Personal information
- Full name: Arthur Thomas Maskell
- Born: 28 March 1894 Tatura, Victoria
- Died: 16 June 1970 (aged 76) Heidelberg, Victoria
- Original team: Leongatha
- Height: 177 cm (5 ft 10 in)
- Weight: 78 kg (172 lb)

Playing career^{1}
- Years: Club / Games (Goals)
- 1913: Melbourne / 1 (0)
- ^{1} Playing statistics correct to the end of 1913.

= Arthur Maskell =

Australian rules footballer

Arthur Thomas Maskell (28 March 1894 – 16 June 1970) was an Australian rules footballer who played for the Melbourne Football Club in the Victorian Football League (VFL).

==Family==
The son of Arthur Maskell (1849–1917), and Elizabeth Margaret Maskell (1856–1921), née Fuzzard, Arthur Thomas Maskell was born at Tatura, Victoria on 28 March 1894.

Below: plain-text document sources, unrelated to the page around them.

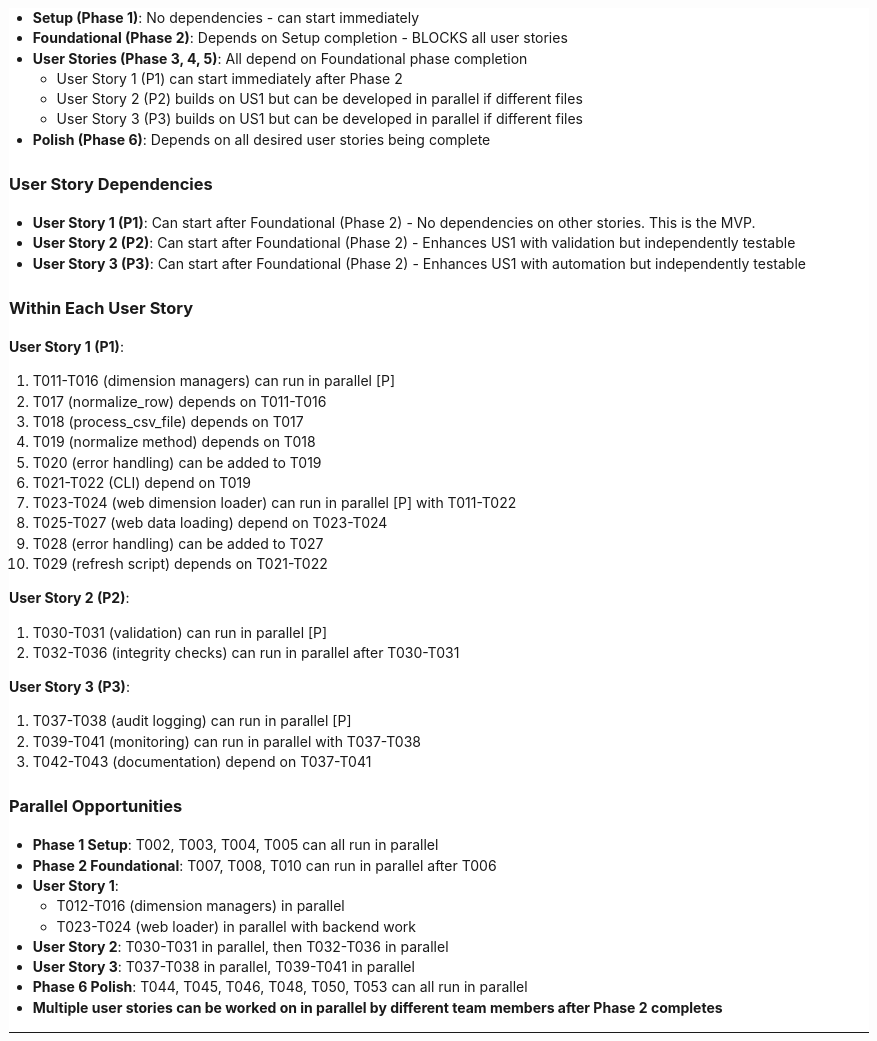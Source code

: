 - **Setup (Phase 1)**: No dependencies - can start immediately
- **Foundational (Phase 2)**: Depends on Setup completion - BLOCKS all user stories
- **User Stories (Phase 3, 4, 5)**: All depend on Foundational phase completion
  - User Story 1 (P1) can start immediately after Phase 2
  - User Story 2 (P2) builds on US1 but can be developed in parallel if different files
  - User Story 3 (P3) builds on US1 but can be developed in parallel if different files
- **Polish (Phase 6)**: Depends on all desired user stories being complete

### User Story Dependencies

- **User Story 1 (P1)**: Can start after Foundational (Phase 2) - No dependencies on other stories. This is the MVP.
- **User Story 2 (P2)**: Can start after Foundational (Phase 2) - Enhances US1 with validation but independently testable
- **User Story 3 (P3)**: Can start after Foundational (Phase 2) - Enhances US1 with automation but independently testable

### Within Each User Story

**User Story 1 (P1)**:
1. T011-T016 (dimension managers) can run in parallel [P]
2. T017 (normalize_row) depends on T011-T016
3. T018 (process_csv_file) depends on T017
4. T019 (normalize method) depends on T018
5. T020 (error handling) can be added to T019
6. T021-T022 (CLI) depend on T019
7. T023-T024 (web dimension loader) can run in parallel [P] with T011-T022
8. T025-T027 (web data loading) depend on T023-T024
9. T028 (error handling) can be added to T027
10. T029 (refresh script) depends on T021-T022

**User Story 2 (P2)**:
1. T030-T031 (validation) can run in parallel [P]
2. T032-T036 (integrity checks) can run in parallel after T030-T031

**User Story 3 (P3)**:
1. T037-T038 (audit logging) can run in parallel [P]
2. T039-T041 (monitoring) can run in parallel with T037-T038
3. T042-T043 (documentation) depend on T037-T041

### Parallel Opportunities

- **Phase 1 Setup**: T002, T003, T004, T005 can all run in parallel
- **Phase 2 Foundational**: T007, T008, T010 can run in parallel after T006
- **User Story 1**: 
  - T012-T016 (dimension managers) in parallel
  - T023-T024 (web loader) in parallel with backend work
- **User Story 2**: T030-T031 in parallel, then T032-T036 in parallel
- **User Story 3**: T037-T038 in parallel, T039-T041 in parallel
- **Phase 6 Polish**: T044, T045, T046, T048, T050, T053 can all run in parallel
- **Multiple user stories can be worked on in parallel by different team members after Phase 2 completes**

---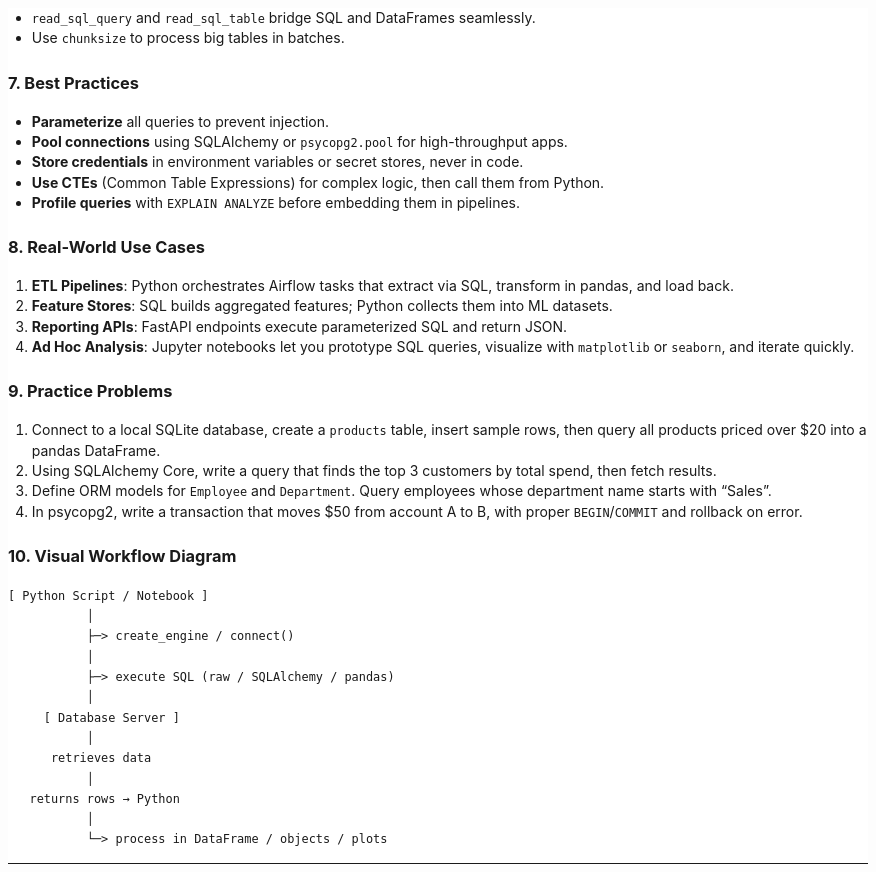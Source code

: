 - `read_sql_query` and `read_sql_table` bridge SQL and DataFrames seamlessly.
- Use `chunksize` to process big tables in batches.

### 7. Best Practices

- **Parameterize** all queries to prevent injection.
- **Pool connections** using SQLAlchemy or `psycopg2.pool` for high-throughput apps.
- **Store credentials** in environment variables or secret stores, never in code.
- **Use CTEs** (Common Table Expressions) for complex logic, then call them from Python.
- **Profile queries** with `EXPLAIN ANALYZE` before embedding them in pipelines.

### 8. Real-World Use Cases

1. **ETL Pipelines**: Python orchestrates Airflow tasks that extract via SQL, transform in pandas, and load back.
2. **Feature Stores**: SQL builds aggregated features; Python collects them into ML datasets.
3. **Reporting APIs**: FastAPI endpoints execute parameterized SQL and return JSON.
4. **Ad Hoc Analysis**: Jupyter notebooks let you prototype SQL queries, visualize with `matplotlib` or `seaborn`, and iterate quickly.

### 9. Practice Problems

1. Connect to a local SQLite database, create a `products` table, insert sample rows, then query all products priced over $20 into a pandas DataFrame.
2. Using SQLAlchemy Core, write a query that finds the top 3 customers by total spend, then fetch results.
3. Define ORM models for `Employee` and `Department`. Query employees whose department name starts with “Sales”.
4. In psycopg2, write a transaction that moves $50 from account A to B, with proper `BEGIN`/`COMMIT` and rollback on error.

### 10. Visual Workflow Diagram

```
[ Python Script / Notebook ]
           │
           ├─> create_engine / connect()
           │
           ├─> execute SQL (raw / SQLAlchemy / pandas)
           │
     [ Database Server ]
           │
      retrieves data
           │
   returns rows → Python
           │
           └─> process in DataFrame / objects / plots
```

---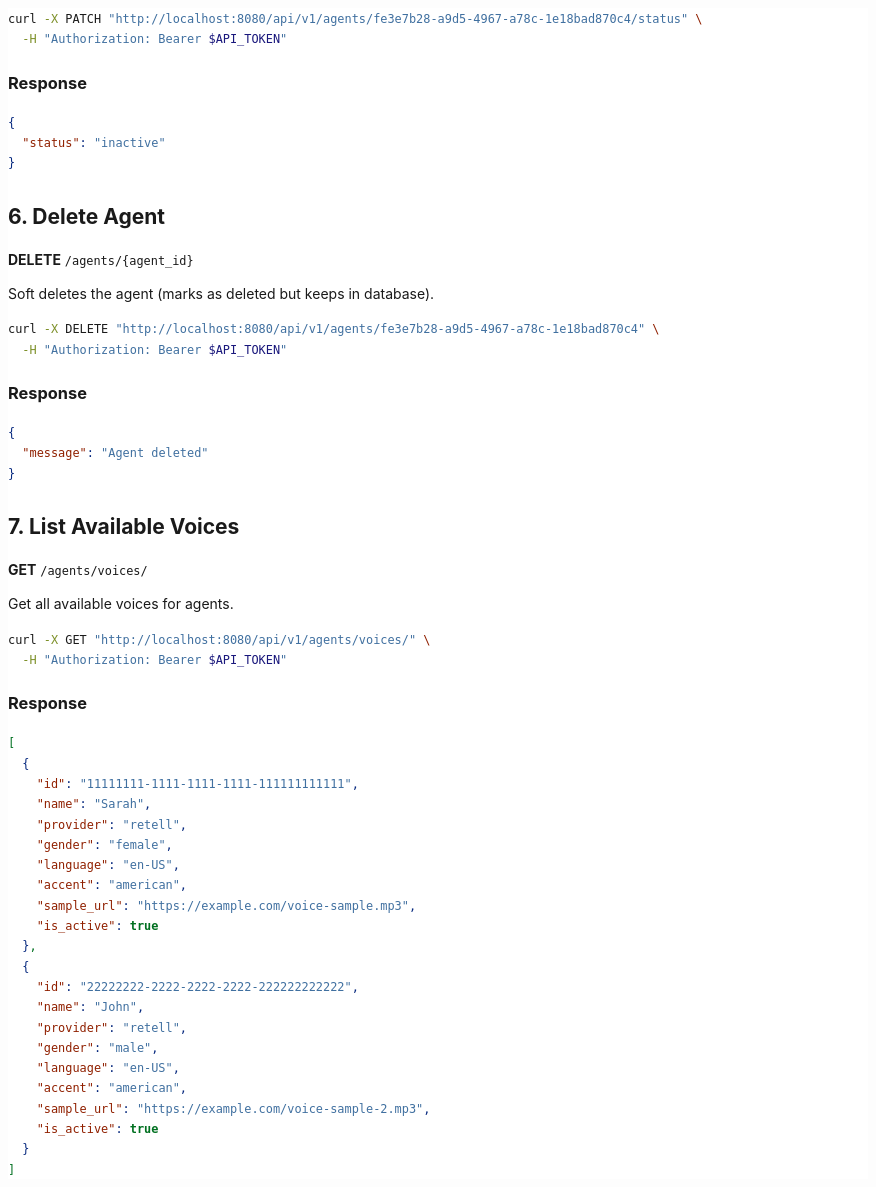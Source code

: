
 ```bash
curl -X PATCH "http://localhost:8080/api/v1/agents/fe3e7b28-a9d5-4967-a78c-1e18bad870c4/status" \
  -H "Authorization: Bearer $API_TOKEN"
```

### Response
```json
{
  "status": "inactive"
}
```

## 6. Delete Agent
**DELETE** `/agents/{agent_id}`

Soft deletes the agent (marks as deleted but keeps in database).

```bash
curl -X DELETE "http://localhost:8080/api/v1/agents/fe3e7b28-a9d5-4967-a78c-1e18bad870c4" \
  -H "Authorization: Bearer $API_TOKEN"
```

### Response
```json
{
  "message": "Agent deleted"
}
```

## 7. List Available Voices
**GET** `/agents/voices/`

Get all available voices for agents.

```bash
curl -X GET "http://localhost:8080/api/v1/agents/voices/" \
  -H "Authorization: Bearer $API_TOKEN"
```

### Response
```json
[
  {
    "id": "11111111-1111-1111-1111-111111111111",
    "name": "Sarah",
    "provider": "retell",
    "gender": "female",
    "language": "en-US",
    "accent": "american",
    "sample_url": "https://example.com/voice-sample.mp3",
    "is_active": true
  },
  {
    "id": "22222222-2222-2222-2222-222222222222",
    "name": "John",
    "provider": "retell",
    "gender": "male",
    "language": "en-US",
    "accent": "american",
    "sample_url": "https://example.com/voice-sample-2.mp3",
    "is_active": true
  }
]
```

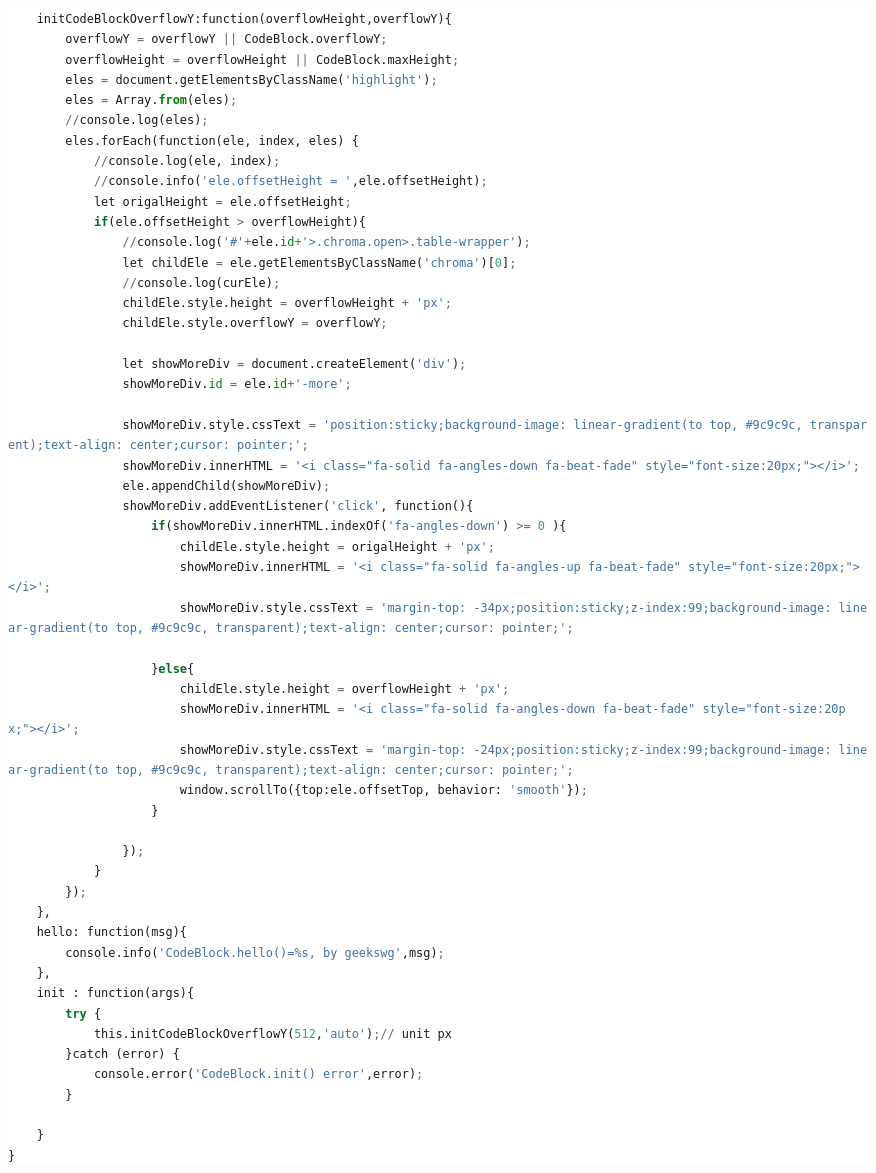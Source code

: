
 ```py
    initCodeBlockOverflowY:function(overflowHeight,overflowY){
        overflowY = overflowY || CodeBlock.overflowY;
        overflowHeight = overflowHeight || CodeBlock.maxHeight;
        eles = document.getElementsByClassName('highlight');
        eles = Array.from(eles);
        //console.log(eles);
        eles.forEach(function(ele, index, eles) {
            //console.log(ele, index);
            //console.info('ele.offsetHeight = ',ele.offsetHeight);
            let origalHeight = ele.offsetHeight;
            if(ele.offsetHeight > overflowHeight){
                //console.log('#'+ele.id+'>.chroma.open>.table-wrapper');
                let childEle = ele.getElementsByClassName('chroma')[0];
                //console.log(curEle);
                childEle.style.height = overflowHeight + 'px';
                childEle.style.overflowY = overflowY;

                let showMoreDiv = document.createElement('div');
                showMoreDiv.id = ele.id+'-more';
                
                showMoreDiv.style.cssText = 'position:sticky;background-image: linear-gradient(to top, #9c9c9c, transparent);text-align: center;cursor: pointer;';
                showMoreDiv.innerHTML = '<i class="fa-solid fa-angles-down fa-beat-fade" style="font-size:20px;"></i>';
                ele.appendChild(showMoreDiv);
                showMoreDiv.addEventListener('click', function(){
                    if(showMoreDiv.innerHTML.indexOf('fa-angles-down') >= 0 ){
                        childEle.style.height = origalHeight + 'px';
                        showMoreDiv.innerHTML = '<i class="fa-solid fa-angles-up fa-beat-fade" style="font-size:20px;"></i>';
                        showMoreDiv.style.cssText = 'margin-top: -34px;position:sticky;z-index:99;background-image: linear-gradient(to top, #9c9c9c, transparent);text-align: center;cursor: pointer;';
                        
                    }else{
                        childEle.style.height = overflowHeight + 'px';
                        showMoreDiv.innerHTML = '<i class="fa-solid fa-angles-down fa-beat-fade" style="font-size:20px;"></i>';
                        showMoreDiv.style.cssText = 'margin-top: -24px;position:sticky;z-index:99;background-image: linear-gradient(to top, #9c9c9c, transparent);text-align: center;cursor: pointer;';
                        window.scrollTo({top:ele.offsetTop, behavior: 'smooth'});
                    }
                    
                });
            }
        });
    },
    hello: function(msg){
        console.info('CodeBlock.hello()=%s, by geekswg',msg);
    },
    init : function(args){
        try {
            this.initCodeBlockOverflowY(512,'auto');// unit px 
        }catch (error) {
            console.error('CodeBlock.init() error',error);
        }
        
    }
}
```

He married Teresa Daphne Duggan (1894–1967) on 21 October 1916. They had three children: Edna Jean Maskell (b.1917), Kevin Joseph Maskell (b.1921), and Marie Teresa Maskell (b.1929).

==Football==
Recruited from Shepparton, he played on the half-back flank in his only senior VFL match for Melbourne, against University, at the MCG, on 28 June 1913, replacing the injured Norm McDougall.

McDougall was fit enough to play in the following match, Maskell was "dropped", and the Herald's football correspondent noted that "Maskell is not likely to play again with Melbourne".

Maskell returned to play in Shepparton's 1913 Goulburn Valley Football League's premiership.